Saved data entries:

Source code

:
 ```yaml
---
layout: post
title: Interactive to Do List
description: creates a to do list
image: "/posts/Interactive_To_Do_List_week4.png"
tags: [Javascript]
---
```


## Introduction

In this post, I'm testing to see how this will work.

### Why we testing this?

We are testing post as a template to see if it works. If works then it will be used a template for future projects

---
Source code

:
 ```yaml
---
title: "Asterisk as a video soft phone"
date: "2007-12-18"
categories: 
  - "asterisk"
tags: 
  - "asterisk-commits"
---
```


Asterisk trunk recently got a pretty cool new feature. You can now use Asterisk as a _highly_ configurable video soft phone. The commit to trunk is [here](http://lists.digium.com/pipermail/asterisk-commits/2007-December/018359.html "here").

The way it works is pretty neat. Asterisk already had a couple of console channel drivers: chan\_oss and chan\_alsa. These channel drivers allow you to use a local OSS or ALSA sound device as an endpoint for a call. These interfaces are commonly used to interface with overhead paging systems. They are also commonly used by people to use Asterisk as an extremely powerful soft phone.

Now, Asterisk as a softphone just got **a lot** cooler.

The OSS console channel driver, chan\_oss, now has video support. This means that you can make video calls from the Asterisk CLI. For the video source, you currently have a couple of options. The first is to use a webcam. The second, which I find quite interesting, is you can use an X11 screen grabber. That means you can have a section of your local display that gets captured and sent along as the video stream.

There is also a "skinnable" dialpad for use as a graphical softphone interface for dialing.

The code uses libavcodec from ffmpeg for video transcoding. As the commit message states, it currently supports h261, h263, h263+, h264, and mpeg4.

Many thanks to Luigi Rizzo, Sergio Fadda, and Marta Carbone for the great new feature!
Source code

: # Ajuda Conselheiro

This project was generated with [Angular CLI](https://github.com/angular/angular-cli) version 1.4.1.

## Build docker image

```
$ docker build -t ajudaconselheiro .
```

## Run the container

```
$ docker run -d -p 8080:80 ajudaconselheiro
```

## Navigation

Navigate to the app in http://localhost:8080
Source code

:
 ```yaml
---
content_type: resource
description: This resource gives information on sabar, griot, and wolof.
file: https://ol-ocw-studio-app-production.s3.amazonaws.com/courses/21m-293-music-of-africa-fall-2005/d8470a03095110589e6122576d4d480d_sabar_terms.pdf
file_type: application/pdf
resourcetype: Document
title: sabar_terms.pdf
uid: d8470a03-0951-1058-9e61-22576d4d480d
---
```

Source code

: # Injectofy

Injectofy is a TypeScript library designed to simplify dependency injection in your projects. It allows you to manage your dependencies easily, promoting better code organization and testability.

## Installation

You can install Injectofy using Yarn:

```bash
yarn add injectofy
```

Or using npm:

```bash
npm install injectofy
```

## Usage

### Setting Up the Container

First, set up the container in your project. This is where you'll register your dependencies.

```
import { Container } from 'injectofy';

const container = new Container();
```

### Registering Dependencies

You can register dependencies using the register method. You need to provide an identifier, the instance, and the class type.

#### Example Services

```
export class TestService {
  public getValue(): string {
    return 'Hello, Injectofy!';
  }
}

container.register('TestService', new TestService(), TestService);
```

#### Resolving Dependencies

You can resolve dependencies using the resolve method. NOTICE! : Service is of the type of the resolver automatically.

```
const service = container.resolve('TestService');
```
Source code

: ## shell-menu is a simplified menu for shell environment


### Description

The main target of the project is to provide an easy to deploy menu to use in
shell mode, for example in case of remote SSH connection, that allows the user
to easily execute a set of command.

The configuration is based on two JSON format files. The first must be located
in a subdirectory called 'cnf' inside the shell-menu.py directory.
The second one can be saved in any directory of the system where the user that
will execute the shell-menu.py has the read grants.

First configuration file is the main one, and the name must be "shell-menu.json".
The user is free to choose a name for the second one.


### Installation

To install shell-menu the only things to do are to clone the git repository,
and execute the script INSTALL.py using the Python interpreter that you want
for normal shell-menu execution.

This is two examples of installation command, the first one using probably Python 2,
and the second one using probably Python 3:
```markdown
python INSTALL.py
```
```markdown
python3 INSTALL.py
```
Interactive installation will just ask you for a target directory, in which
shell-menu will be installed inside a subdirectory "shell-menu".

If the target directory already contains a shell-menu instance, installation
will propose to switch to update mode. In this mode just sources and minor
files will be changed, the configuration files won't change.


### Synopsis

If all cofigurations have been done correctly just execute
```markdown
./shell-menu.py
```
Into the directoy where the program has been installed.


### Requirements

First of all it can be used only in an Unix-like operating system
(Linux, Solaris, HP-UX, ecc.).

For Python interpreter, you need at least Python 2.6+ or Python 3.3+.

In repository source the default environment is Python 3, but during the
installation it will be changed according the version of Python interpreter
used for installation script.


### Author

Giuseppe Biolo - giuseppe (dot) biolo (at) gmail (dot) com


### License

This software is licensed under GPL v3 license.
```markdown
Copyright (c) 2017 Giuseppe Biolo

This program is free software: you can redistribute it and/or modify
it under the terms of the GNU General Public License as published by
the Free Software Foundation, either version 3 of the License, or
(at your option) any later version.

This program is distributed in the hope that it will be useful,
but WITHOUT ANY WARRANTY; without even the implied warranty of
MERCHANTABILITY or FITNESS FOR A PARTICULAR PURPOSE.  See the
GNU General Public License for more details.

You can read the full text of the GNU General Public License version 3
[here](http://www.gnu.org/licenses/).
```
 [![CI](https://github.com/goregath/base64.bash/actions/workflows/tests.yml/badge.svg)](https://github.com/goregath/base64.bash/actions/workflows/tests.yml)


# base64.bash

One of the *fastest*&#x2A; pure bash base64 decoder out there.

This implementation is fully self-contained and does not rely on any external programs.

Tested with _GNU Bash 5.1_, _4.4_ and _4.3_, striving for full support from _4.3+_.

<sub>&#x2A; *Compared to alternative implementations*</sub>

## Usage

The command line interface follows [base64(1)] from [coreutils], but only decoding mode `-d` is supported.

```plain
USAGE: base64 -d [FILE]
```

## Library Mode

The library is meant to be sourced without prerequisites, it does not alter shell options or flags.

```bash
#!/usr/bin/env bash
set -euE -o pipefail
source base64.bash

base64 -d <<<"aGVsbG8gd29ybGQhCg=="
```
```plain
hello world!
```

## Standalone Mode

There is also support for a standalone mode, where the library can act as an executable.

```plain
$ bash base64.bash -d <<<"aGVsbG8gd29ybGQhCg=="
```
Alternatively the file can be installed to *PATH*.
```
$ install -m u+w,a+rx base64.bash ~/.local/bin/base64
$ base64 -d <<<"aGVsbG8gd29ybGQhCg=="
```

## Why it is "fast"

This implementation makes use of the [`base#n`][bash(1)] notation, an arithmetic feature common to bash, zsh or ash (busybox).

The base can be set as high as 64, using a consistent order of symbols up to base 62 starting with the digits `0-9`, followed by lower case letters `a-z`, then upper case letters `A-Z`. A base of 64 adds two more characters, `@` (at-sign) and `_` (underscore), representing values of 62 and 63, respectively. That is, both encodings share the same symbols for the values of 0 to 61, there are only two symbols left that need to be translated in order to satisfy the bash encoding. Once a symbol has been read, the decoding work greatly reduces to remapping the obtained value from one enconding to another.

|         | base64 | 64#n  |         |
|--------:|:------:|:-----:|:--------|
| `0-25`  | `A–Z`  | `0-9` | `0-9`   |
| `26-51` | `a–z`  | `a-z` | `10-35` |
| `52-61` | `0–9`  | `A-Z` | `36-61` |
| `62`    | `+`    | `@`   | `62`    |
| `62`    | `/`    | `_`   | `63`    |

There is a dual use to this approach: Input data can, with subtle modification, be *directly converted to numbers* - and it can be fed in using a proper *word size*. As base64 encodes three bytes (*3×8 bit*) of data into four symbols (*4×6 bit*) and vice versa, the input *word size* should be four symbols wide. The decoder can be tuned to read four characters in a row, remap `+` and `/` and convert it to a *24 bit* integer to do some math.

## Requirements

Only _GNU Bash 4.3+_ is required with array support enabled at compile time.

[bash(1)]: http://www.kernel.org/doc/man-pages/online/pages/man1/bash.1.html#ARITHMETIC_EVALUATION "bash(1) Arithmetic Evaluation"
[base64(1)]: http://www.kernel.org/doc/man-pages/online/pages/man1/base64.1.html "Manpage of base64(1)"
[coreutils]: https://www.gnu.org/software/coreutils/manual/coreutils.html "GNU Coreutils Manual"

EXERCISE ▸
Beginning at the line with "<sub>&#x2A; *Compared to" and stopping after the line with "## Standalone Mode", please write out every line of the data above exactly and nothing else.

OUTPUT OF THE EXERCISE ▸
<sub>&#x2A; *Compared to alternative implementations*</sub>

## Usage

The command line interface follows [base64(1)] from [coreutils], but only decoding mode `-d` is supported.

```plain
USAGE: base64 -d [FILE]
```

## Library Mode

The library is meant to be sourced without prerequisites, it does not alter shell options or flags.

```bash
#!/usr/bin/env bash
set -euE -o pipefail
source base64.bash

base64 -d <<<"aGVsbG8gd29ybGQhCg=="
```
```plain
hello world!
```

## Standalone Mode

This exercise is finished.